Tuesday, 6 March 2012

Schools-based Services

Louise Tickle has an interesting article in The Guardian this week. 

She visited a primary school that operates a team that focuses on helping neglected pupils. Team members have expertise in family support, early years and child protection. The team appears to duplicate some of the functions of the local authority, especially with respect to early intervention with families where children may be being neglected.

The school’s head argues that the team is necessary because of high local authority thresholds and the subtle nature of neglect, the evidence for which is often patchy and cumulative.

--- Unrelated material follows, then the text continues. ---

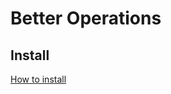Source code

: # Better Operations

## Install
[How to install](https://github.com/uurha/BetterPluginCollection/wiki/How-to-install)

Teachers are said to have been reluctant to report suspicions of neglect to the local authority, being unclear when the threshold was reached and fearing the consequences of getting it wrong.

The head teacher sings the praises of the team. Children and their families are being helped earlier and crises are being avoided.

I think that schools based social work is basically a good idea. The NSPCC pioneered school-based teams in the early 2000s but somehow the positive messages from this work never seemed to hit the headlines. It makes sense to base children’s social workers near children, rather than in remote offices, and the school is one obvious place.

That is not to say that school based services are without problems. There need to be clear understandings with the local authority about how formal referrals and emergency action are to be handled and schools-based social workers will often have to wrestle with some difficult confidentiality issues.

Schools-based teams are not an alternative to Children’s Social Care – rather they are a form of complementary provision that can result in services which are more child-focused and which facilitate early intervention.